Introduction

The older I get the more I find that memories are like the clouds over the ocean. Some parts are thick, deep, sometimes black. but mostly they are light pillows of white, travelling across the sky moving fast. Many are like wisps... thin and very quick to disappear.  The older I get the more wisps I have.  Thus the strong urge to write it down.

Speaking of grabbing memories.  I remember a very few things before I was three years old. There is a rather strong memory of playing with a dog... I believe it was my Uncle Paul's. Other than that.. pretty much a blank.  I don't remember my sister appearing during this time but she did. We've had an up and down relationship ever since.  Growing up I had more than a little envy.  She was unafraid to tackle new things and I was pretty much the opposite. I was much lazier with my head always in buried in a book.  Now we love each other much more but still, even in our dotage, agree on almost nothing.
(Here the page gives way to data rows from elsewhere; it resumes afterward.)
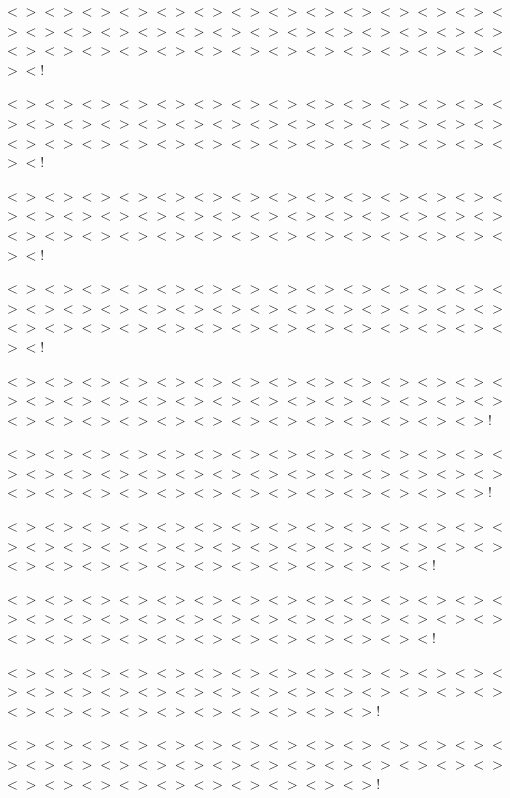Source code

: $<$$>$$<$$>$$<$$>$$<$$>$$<$$>$$<$$>$$<$$>$$<$$>$$<$$>$$<$$>$$<$$>$$<$$>$$<$$>$$<$$>$$<$$>$$<$$>$$<$$>$$<$$>$$<$$>$$<$$>$$<$$>$$<$$>$$<$$>$$<$$>$$<$$>$$<$$>$$<$$>$$<$$>$$<$$>$$<$$>$$<$$>$$<$$>$$<$$>$$<$$>$$<$$>$$<$$>$$<$$>$$<$$>$$<$$>$$<$$>$$<$$>$$<$!

$<$$>$$<$$>$$<$$>$$<$$>$$<$$>$$<$$>$$<$$>$$<$$>$$<$$>$$<$$>$$<$$>$$<$$>$$<$$>$$<$$>$$<$$>$$<$$>$$<$$>$$<$$>$$<$$>$$<$$>$$<$$>$$<$$>$$<$$>$$<$$>$$<$$>$$<$$>$$<$$>$$<$$>$$<$$>$$<$$>$$<$$>$$<$$>$$<$$>$$<$$>$$<$$>$$<$$>$$<$$>$$<$$>$$<$$>$$<$$>$$<$$>$$<$!

$<$$>$$<$$>$$<$$>$$<$$>$$<$$>$$<$$>$$<$$>$$<$$>$$<$$>$$<$$>$$<$$>$$<$$>$$<$$>$$<$$>$$<$$>$$<$$>$$<$$>$$<$$>$$<$$>$$<$$>$$<$$>$$<$$>$$<$$>$$<$$>$$<$$>$$<$$>$$<$$>$$<$$>$$<$$>$$<$$>$$<$$>$$<$$>$$<$$>$$<$$>$$<$$>$$<$$>$$<$$>$$<$$>$$<$$>$$<$$>$$<$$>$$<$!

$<$$>$$<$$>$$<$$>$$<$$>$$<$$>$$<$$>$$<$$>$$<$$>$$<$$>$$<$$>$$<$$>$$<$$>$$<$$>$$<$$>$$<$$>$$<$$>$$<$$>$$<$$>$$<$$>$$<$$>$$<$$>$$<$$>$$<$$>$$<$$>$$<$$>$$<$$>$$<$$>$$<$$>$$<$$>$$<$$>$$<$$>$$<$$>$$<$$>$$<$$>$$<$$>$$<$$>$$<$$>$$<$$>$$<$$>$$<$$>$$<$$>$$<$!

$<$$>$$<$$>$$<$$>$$<$$>$$<$$>$$<$$>$$<$$>$$<$$>$$<$$>$$<$$>$$<$$>$$<$$>$$<$$>$$<$$>$$<$$>$$<$$>$$<$$>$$<$$>$$<$$>$$<$$>$$<$$>$$<$$>$$<$$>$$<$$>$$<$$>$$<$$>$$<$$>$$<$$>$$<$$>$$<$$>$$<$$>$$<$$>$$<$$>$$<$$>$$<$$>$$<$$>$$<$$>$$<$$>$$<$$>$$<$$>$!

$<$$>$$<$$>$$<$$>$$<$$>$$<$$>$$<$$>$$<$$>$$<$$>$$<$$>$$<$$>$$<$$>$$<$$>$$<$$>$$<$$>$$<$$>$$<$$>$$<$$>$$<$$>$$<$$>$$<$$>$$<$$>$$<$$>$$<$$>$$<$$>$$<$$>$$<$$>$$<$$>$$<$$>$$<$$>$$<$$>$$<$$>$$<$$>$$<$$>$$<$$>$$<$$>$$<$$>$$<$$>$$<$$>$$<$$>$$<$$>$!

$<$$>$$<$$>$$<$$>$$<$$>$$<$$>$$<$$>$$<$$>$$<$$>$$<$$>$$<$$>$$<$$>$$<$$>$$<$$>$$<$$>$$<$$>$$<$$>$$<$$>$$<$$>$$<$$>$$<$$>$$<$$>$$<$$>$$<$$>$$<$$>$$<$$>$$<$$>$$<$$>$$<$$>$$<$$>$$<$$>$$<$$>$$<$$>$$<$$>$$<$$>$$<$$>$$<$$>$$<$$>$$<$$>$$<$!

$<$$>$$<$$>$$<$$>$$<$$>$$<$$>$$<$$>$$<$$>$$<$$>$$<$$>$$<$$>$$<$$>$$<$$>$$<$$>$$<$$>$$<$$>$$<$$>$$<$$>$$<$$>$$<$$>$$<$$>$$<$$>$$<$$>$$<$$>$$<$$>$$<$$>$$<$$>$$<$$>$$<$$>$$<$$>$$<$$>$$<$$>$$<$$>$$<$$>$$<$$>$$<$$>$$<$$>$$<$$>$$<$$>$$<$!

$<$$>$$<$$>$$<$$>$$<$$>$$<$$>$$<$$>$$<$$>$$<$$>$$<$$>$$<$$>$$<$$>$$<$$>$$<$$>$$<$$>$$<$$>$$<$$>$$<$$>$$<$$>$$<$$>$$<$$>$$<$$>$$<$$>$$<$$>$$<$$>$$<$$>$$<$$>$$<$$>$$<$$>$$<$$>$$<$$>$$<$$>$$<$$>$$<$$>$$<$$>$$<$$>$$<$$>$$<$$>$!

$<$$>$$<$$>$$<$$>$$<$$>$$<$$>$$<$$>$$<$$>$$<$$>$$<$$>$$<$$>$$<$$>$$<$$>$$<$$>$$<$$>$$<$$>$$<$$>$$<$$>$$<$$>$$<$$>$$<$$>$$<$$>$$<$$>$$<$$>$$<$$>$$<$$>$$<$$>$$<$$>$$<$$>$$<$$>$$<$$>$$<$$>$$<$$>$$<$$>$$<$$>$$<$$>$$<$$>$$<$$>$!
There are memories of the years from three to six living in Coral Gables, Florida while Daddy was going to the University of Miami Law School. I can remember my first school, I can remember a man playing an accordion, my aunt and grandparents, a hurricane, the beach, playing with a friend, the kitchen in our home, the birth of my brother, being in a car accident....

Then back to Sea Cliff, New York for three years and many, many more memories. Way too many to list but most of all I remember.... happiness. Cause I was a well cared for kid and my parents loved each other and almost never fought.  More on that later.
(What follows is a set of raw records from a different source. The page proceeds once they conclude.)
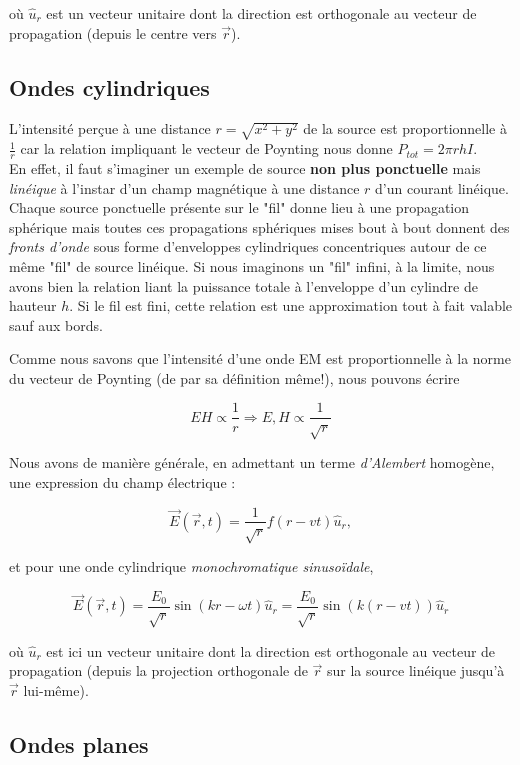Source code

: où $\hat{u}_{r}$ est un vecteur unitaire dont la direction est orthogonale au vecteur de propagation (depuis le centre vers $\vec{r}$).


\subsection{Ondes cylindriques} 

L'intensité perçue à une distance $r = \sqrt{x^{2} + y^{2}}$ de la source est proportionnelle à $\frac{1}{r}$ car la relation impliquant le vecteur de Poynting nous 
donne $P_{tot} = 2 \pi r h I$. \\ En effet, il faut s'imaginer un exemple de source \textbf{non plus ponctuelle} mais \textit{linéique} à l'instar d'un champ magnétique à une 
distance $r$ d'un courant linéique. Chaque source ponctuelle présente sur le "fil" donne lieu à une propagation sphérique mais toutes ces propagations sphériques mises bout à bout donnent 
des \textit{fronts d'onde} sous forme d'enveloppes cylindriques concentriques autour de ce même "fil" de source linéique. Si nous imaginons un "fil" infini, à la limite,
nous avons bien la relation liant la puissance totale à l'enveloppe d'un cylindre de hauteur $h$. Si le fil est fini, cette relation est une approximation tout à fait valable sauf 
aux bords.

Comme nous savons que l'intensité d'une onde EM est proportionnelle à la norme du vecteur de Poynting (de par sa définition même!), nous pouvons écrire 

\[ EH \propto \frac{1}{r} \Rightarrow E,H \propto \frac{1}{\sqrt{r}}\]

Nous avons de manière générale, en admettant un terme \textit{d'Alembert} homogène, une expression du champ électrique : 

\[\vec{E}(\vec{r},t) = \frac{1}{\sqrt{r}} f(r-vt) \hat{u}_{r},\] 

et pour une onde cylindrique \textit{monochromatique sinusoïdale},

\[\vec{E}(\vec{r},t) = \frac{E_{0}}{\sqrt{r}} \sin(kr - \omega t) \hat{u}_{r} = \frac{E_{0}}{\sqrt{r}} \sin(k(r - v t)) \hat{u}_{r}\]

où $\hat{u}_{r}$ est ici un vecteur unitaire dont la direction est orthogonale au vecteur de propagation (depuis la projection orthogonale de $\vec{r}$ sur la source linéique jusqu'à $\vec{r}$ lui-même).


\subsection{Ondes planes} 

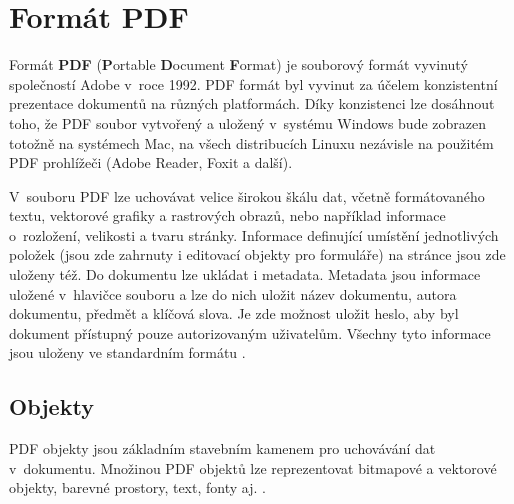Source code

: \chapter{Formát PDF}
Formát \textbf{PDF} (\textbf{P}ortable \textbf{D}ocument \textbf{F}ormat) je souborový formát vyvinutý společností Adobe v~roce 1992. PDF formát byl vyvinut za účelem konzistentní prezentace dokumentů na různých platformách. Díky konzistenci lze dosáhnout toho, že PDF soubor vytvořený a uložený v~systému Windows bude zobrazen totožně na systémech Mac, na všech distribucích Linuxu nezávisle na použitém PDF prohlížeči (Adobe Reader, Foxit a další).
\par 
V~souboru PDF lze uchovávat velice širokou škálu dat, včetně formátovaného textu, vektorové grafiky a rastrových obrazů, nebo například informace o~rozložení, velikosti a tvaru stránky. Informace definující umístění jednotlivých položek (jsou zde zahrnuty i editovací objekty pro formuláře) na stránce jsou zde uloženy též. Do dokumentu lze ukládat i metadata. Metadata jsou informace uložené v~hlavičce souboru a lze do nich uložit název dokumentu, autora dokumentu, předmět a klíčová slova. Je zde možnost uložit heslo, aby byl dokument přístupný pouze autorizovaným uživatelům. Všechny tyto informace jsou uloženy ve standardním formátu \cite{PDFTechTerms, PDFWhatIs}.

\section{Objekty}
PDF objekty jsou základním stavebním kamenem pro uchovávání dat v~dokumentu. Množinou PDF objektů lze reprezentovat bitmapové a vektorové objekty, barevné prostory, text, fonty aj. \cite{PDFExplained}.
When I was nine we moved to Cocoa Beach, Florida. The rest of my growing up time was spent living next to the ocean.  Those memories, of course, are stronger and there are thousands of them. I was a teenager during this time so now the memories are not always happy but, to my parents credit, I always felt safe but pretty much ignored. That's a biggie.

As an adult I've lived in California, Germany, Washington D.C., Georgia and Florida.  Had two marriages, one child, two stepchildren, two daughters in law, and six amazing grandchildren. Along the way, I've made good decisions, decided-not-to-decide decisions, and some really awful decisions. I've buried my parents, aunts and uncles and a cousin.  That part has been really, really hard.

Okay.  Enough of that.

This is not my first rodeo.  I've already started a handful of blogs I've abandoned for one reason or another.  I'm hoping this one will be different.  It's doesn't require monthly fees, so what killed most of my other blogs will not kill this one.  Bottom line is that I really enjoy writing and I'm over seventy so I ought to do what I enjoy because realistically there isn't that much time left. I try not to think about that too much.

I'm living directly on the ocean now.  Which is pretty much anyone's happy place.  It takes me way less than five minutes to actually bury my feet in the sand.

That's me.  That's who I'm and where I came from.  We'll see what follows.